Zu diesem Zweck wird das GRK auch molekulare Werkzeuge und Methoden entwickeln, um die Lage von R-Loops im gesamten Genom weiter zu charakterisieren und den Unterschied zwischen geplanten und ungeplanten R-Loops besser zu verstehen. "Es gibt eine beträchtliche Wissenslücke, warum die R-Loops manchmal Gutes tun und manchmal Schaden anrichten", so Brian Luke. "Offenbar ist die Regulierung dieser Strukturen dafür entscheidend, aber auch sehr kompliziert. Wir haben hier hochaktuelle, relevante Forschungsaufgaben vor uns."

4R ist bereits zweites Graduiertenkolleg in enger Kooperation von JGU und IMB

Bei 4R handelt es sich bereits um das zweite Graduiertenkolleg, das der Fachbereich Biologie der JGU und das IMB mit Förderung der DFG einrichten konnten. 2019 wurde das GRK "Gene Regulation in Evolution: From Molecular to Extended Phenotypes" (GenEvo) bewilligt. Das wissenschaftliche Ziel von GenEvo ist es, ein besseres Verständnis der Evolution von komplexen und mehrschichtigen genregulatorischen Systemen zu gewinnen.

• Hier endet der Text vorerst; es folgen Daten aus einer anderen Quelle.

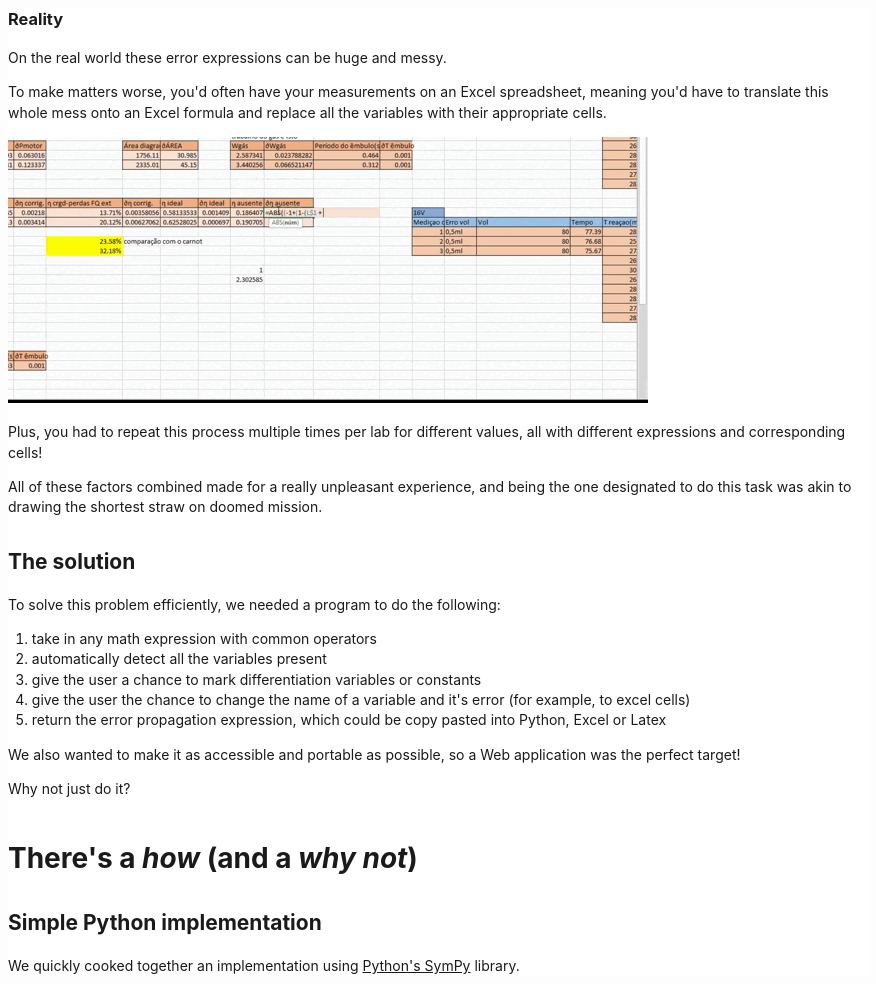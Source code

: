 ### Reality


On the real world these error expressions can be huge and messy. 

To make matters worse, you'd often have your measurements on an Excel spreadsheet, meaning you'd have to translate this whole mess onto an Excel formula and replace all the variables with their appropriate cells.


![Excel Pain](../images/excel-pain-cropped.gif)

Plus, you had to repeat this process multiple times per lab for different values, all with different expressions and corresponding cells!

All of these factors combined made for a really unpleasant experience, and being the one designated to do this task was akin to drawing the shortest straw on doomed mission.

## The solution

To solve this problem efficiently, we needed a program to do the following:

1. take in any math expression with common operators
2. automatically detect all the variables present
3. give the user a chance to mark differentiation variables or constants
4. give the user the chance to change the name of a variable and it's error (for example, to excel cells)
5. return the error propagation expression, which could be copy pasted into Python, Excel or Latex

We also wanted to make it as accessible and portable as possible, so a Web application was the perfect target!

Why not just do it?

# There's a *how* (and a *why not*)

## Simple Python implementation

We quickly cooked together an implementation using [Python's SymPy](https://www.sympy.org/en/index.html) library.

Über das Institut für Molekulare Biologie gGmbH

Das Institut für Molekulare Biologie gGmbH (IMB) ist ein Exzellenzzentrum der Lebenswissenschaften, das 2011 auf dem Campus der Johannes Gutenberg-Universität Mainz (JGU) eröffnet wurde. Die Forschung am IMB konzentriert sich auf drei aktuelle Gebiete: Epigenetik, Entwicklungsbiologie und Genomstabilität. Das Institut ist ein Paradebeispiel für eine erfolgreiche Zusammenarbeit zwischen einer privaten Stiftung und öffentlichen Einrichtungen: Die Boehringer Ingelheim Stiftung (BIS) hat sich verpflichtet, die Grundfinanzierung des IMB von 2009 bis 2027 mit insgesamt 154 Millionen Euro zu fördern. Das moderne Forschungsgebäude wurde mit 50 Millionen Euro durch das Land Rheinland-Pfalz finanziert. Von Herbst 2020 bis Mitte 2027 stellt das Land 52 Millionen Euro zur Grundfinanzierung des IMB bereit.